Tools - TensorFlow (Python), CUDA
- For the implementation of Deep Learning model, TensorFlow Package by Google is used.
- For enhanced efficiency TensorFlow-GPU can be used along with CUDA by NVIDIA .
- Images have to be of the same dimension(preferred square images) so that the training of the model is faster.
- The data set available on the Internet (e.g., Coco Data-set) for images have all the images in standard size.
- However in this project the images are of varying dimensions, so we need to transform the image into standard square dimensions.
- It is also necessary to resize the images because that reduces the size of training data thus improving the efficiency of the Model.
- After getting all images in standard size we can applying statistical tools to understand the data available to us.
- This helps us to tweak the model parameters to obtain better results.
- Statistical tools like mean, standard deviation are great tools with low computation costs.

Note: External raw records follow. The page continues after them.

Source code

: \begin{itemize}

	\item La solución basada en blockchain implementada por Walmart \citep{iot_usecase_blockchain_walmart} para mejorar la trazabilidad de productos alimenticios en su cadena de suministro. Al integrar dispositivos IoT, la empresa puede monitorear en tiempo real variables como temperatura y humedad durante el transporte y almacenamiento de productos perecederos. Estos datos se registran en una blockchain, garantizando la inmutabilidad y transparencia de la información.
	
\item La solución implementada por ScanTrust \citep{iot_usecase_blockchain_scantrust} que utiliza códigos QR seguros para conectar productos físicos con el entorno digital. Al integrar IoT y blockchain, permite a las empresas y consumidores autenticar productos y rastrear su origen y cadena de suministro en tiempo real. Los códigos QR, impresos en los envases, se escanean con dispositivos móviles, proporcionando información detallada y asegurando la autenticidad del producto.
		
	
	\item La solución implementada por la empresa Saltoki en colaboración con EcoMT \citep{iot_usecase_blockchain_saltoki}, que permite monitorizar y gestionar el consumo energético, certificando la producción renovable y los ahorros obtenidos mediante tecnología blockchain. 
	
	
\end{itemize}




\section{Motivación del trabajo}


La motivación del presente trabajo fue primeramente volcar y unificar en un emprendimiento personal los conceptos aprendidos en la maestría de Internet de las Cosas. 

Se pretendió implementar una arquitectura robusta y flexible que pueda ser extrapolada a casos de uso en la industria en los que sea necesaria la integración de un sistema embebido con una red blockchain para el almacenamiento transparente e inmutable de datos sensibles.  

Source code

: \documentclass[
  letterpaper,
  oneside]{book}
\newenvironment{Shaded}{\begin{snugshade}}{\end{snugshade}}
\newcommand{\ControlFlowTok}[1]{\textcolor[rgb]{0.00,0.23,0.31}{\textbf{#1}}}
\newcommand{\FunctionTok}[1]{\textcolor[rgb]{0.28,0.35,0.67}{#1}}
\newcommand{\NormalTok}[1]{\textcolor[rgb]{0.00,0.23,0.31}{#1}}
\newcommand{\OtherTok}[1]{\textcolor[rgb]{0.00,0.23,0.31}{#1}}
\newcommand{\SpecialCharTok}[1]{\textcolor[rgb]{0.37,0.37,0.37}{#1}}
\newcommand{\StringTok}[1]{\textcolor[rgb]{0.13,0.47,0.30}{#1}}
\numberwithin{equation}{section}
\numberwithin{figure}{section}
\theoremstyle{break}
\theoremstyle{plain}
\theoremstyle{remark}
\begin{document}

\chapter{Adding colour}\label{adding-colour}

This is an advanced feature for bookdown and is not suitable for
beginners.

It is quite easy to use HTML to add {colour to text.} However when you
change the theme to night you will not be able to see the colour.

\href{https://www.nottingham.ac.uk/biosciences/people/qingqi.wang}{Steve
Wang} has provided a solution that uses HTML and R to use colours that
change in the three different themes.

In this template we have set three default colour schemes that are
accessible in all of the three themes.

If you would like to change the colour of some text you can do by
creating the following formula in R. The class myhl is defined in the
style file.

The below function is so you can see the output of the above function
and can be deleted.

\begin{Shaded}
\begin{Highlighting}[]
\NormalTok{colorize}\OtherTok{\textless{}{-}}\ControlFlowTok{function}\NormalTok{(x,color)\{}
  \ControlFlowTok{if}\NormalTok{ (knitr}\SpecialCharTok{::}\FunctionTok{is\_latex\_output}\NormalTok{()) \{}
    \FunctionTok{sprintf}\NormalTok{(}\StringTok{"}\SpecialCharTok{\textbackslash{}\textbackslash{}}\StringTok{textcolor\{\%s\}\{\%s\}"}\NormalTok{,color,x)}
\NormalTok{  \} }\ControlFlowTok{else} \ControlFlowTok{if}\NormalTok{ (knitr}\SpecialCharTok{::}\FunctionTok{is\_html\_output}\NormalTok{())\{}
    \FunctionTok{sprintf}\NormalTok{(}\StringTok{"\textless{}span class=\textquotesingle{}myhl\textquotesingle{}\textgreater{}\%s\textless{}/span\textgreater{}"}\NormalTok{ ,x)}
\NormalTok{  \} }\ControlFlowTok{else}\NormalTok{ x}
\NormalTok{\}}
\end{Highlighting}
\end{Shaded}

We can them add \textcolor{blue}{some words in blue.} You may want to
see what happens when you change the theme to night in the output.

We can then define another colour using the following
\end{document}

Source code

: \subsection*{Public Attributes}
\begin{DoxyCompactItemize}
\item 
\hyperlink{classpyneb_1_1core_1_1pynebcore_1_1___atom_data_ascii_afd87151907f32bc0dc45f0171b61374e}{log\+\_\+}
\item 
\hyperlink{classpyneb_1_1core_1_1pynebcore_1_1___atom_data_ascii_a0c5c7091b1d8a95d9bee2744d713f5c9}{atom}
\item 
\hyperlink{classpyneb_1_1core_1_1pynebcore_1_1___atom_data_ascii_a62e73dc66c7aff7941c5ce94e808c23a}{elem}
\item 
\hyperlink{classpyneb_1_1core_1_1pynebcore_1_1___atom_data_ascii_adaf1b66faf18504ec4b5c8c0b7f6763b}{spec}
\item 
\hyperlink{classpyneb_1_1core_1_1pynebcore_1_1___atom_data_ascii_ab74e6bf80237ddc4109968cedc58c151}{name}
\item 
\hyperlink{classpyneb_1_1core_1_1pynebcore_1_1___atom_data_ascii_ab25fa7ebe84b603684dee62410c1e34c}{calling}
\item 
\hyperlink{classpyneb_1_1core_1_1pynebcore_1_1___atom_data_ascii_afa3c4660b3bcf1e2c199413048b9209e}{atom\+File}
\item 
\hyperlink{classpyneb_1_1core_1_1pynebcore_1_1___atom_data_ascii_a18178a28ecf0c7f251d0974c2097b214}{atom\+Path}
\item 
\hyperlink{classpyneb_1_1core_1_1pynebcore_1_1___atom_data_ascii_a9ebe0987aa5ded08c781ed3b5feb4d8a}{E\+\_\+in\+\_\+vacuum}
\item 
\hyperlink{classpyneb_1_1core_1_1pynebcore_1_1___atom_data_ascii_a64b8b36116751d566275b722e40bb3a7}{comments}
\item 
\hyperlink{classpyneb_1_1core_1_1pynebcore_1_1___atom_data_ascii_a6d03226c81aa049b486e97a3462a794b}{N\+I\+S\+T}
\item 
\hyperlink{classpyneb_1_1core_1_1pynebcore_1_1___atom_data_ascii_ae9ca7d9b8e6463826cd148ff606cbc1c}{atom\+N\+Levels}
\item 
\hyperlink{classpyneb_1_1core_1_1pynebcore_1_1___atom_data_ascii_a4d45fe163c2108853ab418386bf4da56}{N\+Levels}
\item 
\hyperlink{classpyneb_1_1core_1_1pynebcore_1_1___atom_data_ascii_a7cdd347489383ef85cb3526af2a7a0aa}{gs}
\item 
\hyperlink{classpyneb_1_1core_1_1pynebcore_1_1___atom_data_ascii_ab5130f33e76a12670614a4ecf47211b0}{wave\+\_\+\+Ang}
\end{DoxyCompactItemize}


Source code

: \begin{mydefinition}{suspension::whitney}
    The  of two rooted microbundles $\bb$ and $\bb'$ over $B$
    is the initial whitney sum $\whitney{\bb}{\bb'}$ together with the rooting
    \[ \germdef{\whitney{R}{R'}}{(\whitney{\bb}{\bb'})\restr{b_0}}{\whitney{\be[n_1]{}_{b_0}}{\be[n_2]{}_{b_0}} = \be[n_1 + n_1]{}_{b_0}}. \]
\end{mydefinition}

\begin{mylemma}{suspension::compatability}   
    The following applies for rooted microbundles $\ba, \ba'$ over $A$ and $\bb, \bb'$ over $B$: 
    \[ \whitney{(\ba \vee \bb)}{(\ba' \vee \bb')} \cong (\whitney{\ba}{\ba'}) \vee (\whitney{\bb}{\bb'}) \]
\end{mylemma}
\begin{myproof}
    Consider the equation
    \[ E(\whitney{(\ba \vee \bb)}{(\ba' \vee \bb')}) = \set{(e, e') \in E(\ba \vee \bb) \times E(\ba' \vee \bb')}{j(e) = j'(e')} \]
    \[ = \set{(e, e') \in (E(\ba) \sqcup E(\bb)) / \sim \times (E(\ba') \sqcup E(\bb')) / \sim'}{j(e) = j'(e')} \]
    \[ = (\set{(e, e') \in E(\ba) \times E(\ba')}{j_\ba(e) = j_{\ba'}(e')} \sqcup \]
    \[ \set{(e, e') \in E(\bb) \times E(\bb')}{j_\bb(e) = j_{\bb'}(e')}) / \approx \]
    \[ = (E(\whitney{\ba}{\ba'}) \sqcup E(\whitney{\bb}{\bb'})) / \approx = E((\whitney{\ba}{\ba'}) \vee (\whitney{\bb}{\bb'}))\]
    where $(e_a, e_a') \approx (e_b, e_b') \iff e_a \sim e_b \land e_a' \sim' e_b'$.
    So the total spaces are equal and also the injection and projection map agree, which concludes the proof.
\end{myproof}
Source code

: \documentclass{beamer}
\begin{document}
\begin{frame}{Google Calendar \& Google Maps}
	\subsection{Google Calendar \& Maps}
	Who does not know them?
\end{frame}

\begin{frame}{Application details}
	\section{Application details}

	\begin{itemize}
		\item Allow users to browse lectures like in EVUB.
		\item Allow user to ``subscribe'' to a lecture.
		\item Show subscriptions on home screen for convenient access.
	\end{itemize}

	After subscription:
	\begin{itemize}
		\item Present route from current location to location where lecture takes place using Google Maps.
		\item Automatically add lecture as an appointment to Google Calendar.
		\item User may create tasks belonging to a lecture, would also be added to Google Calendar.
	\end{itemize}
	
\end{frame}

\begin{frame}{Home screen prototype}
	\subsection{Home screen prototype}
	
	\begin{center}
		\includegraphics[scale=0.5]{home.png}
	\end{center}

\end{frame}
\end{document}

Deep Learning - Supervised Learning
- Keras is a Deep Learning library for Python, that is simple, modular, and extensible.
- A sequential Keras model is used for the implementations.
- The softmax function squashes the outputs of each unit to be between 0 and 1, just like a sigmoid function. But it also divides each output such that the total sum of the outputs is equal to 1.
- The output of the softmax function is equivalent to a categorical probability distribution, it tells you the probability that any of the classes are true.
- The ReLU function is f(x) = max(0,x).
- This is applied element-wise to the output of a function, such as a matrix-vector product.
- In MLP usages, rectifier units replace all other activation functions.
- One way ReLUs improve neural networks is by speeding up training.
- The gradient computation is very simple (either 0 or 1 depending on the sign of Input).
- Also, the computational step of a ReLU is easy: any negative elements are set to 0.0 -- no exponents, no multiplication or division operations.
- Cross-entropy is used to quantify the difference between two probability distributions.
- This helps to predict levels of image pixels in a manner that helps better visualization and prediction.
- This is an algorithm for first-order gradient-based optimization of stochastic objective functions, based on adaptive estimates of lower-order moments.
- The method is straightforward to implement, is computationally efficient, has little memory requirements, is invariant to diagonal rescaling of the gradients.
- It is well suited for problems that are large in terms of data and parameters in this case images.